Syria And Iran May Hit Back Over Israeli Raid

Syria And Iran May Hit Back Over Israeli Raid

Syria and Iran have threatened to retaliate for an Israeli air raid near the capital Damascus.

Syrian ambassador to Lebanon Ali Abdul-Karim Ali says Damascus has "the option and the surprise to retaliate." He said he cannot predict when the retaliation will be, saying it is up to relevant authorities to prepare for it.

In Iran, the semi-official Fars news agency quoted deputy foreign minister Hossein Amir Abdollahian on Thursday as saying the raid on Syria will have significant implications for the Israeli city of Tel Aviv.

US officials said Israel launched a rare air strike inside Syria on Wednesday, targeting a convoy believed to contain anti-aircraft weapons bound for Hizbollah.

The Syrian military denied the existence of any such shipment and said Israel targeted a scientific research facility outside Damascus.

Russia had earlier said it was 'deeply concerned' over reports that Israeli jets attacked a scientific research centre inside Syria.

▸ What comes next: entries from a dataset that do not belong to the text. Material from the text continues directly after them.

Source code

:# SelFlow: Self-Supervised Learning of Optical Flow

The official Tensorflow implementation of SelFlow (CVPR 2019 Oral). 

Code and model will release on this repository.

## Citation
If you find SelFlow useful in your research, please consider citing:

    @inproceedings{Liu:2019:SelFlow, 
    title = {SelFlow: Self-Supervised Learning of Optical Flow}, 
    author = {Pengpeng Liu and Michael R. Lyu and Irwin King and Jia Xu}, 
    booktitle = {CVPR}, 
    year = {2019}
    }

The country held back from condemning the action as yet, but said it would do so if the report was true. 

Syria announced on Wednesday that an Israeli air strike attacked the research centre after reports had emerged out of Israel earlier claiming a convoy had been attacked on the Syria-Lebanon border.

Syrian officials claimed Israeli jets had entered their airspace at low altitude, under the radar, and hit the facility in Jamraya, near Damascus, killing two site workers.

State television quoted the military as saying: "They ... carried out an act of aggression, bombarding the site, causing large-scale material damage and destroying the building."

Earlier reports had claimed that Israeli jets had hit a convoy allegedly carrying weapons to Lebanon's Hizbollah movement. According to Sky sources, the attack took place just inside Syria.

Sky's Middle East correspondent Sam Kiley said on Wednesday: "We know from Sky sources that the Israelis have conducted an air strike involving three sorties by 12 planes - a very heavy air strike, a high level of intent - on the village of Nabi Chit, near the bigger Syrian town of Zabadani.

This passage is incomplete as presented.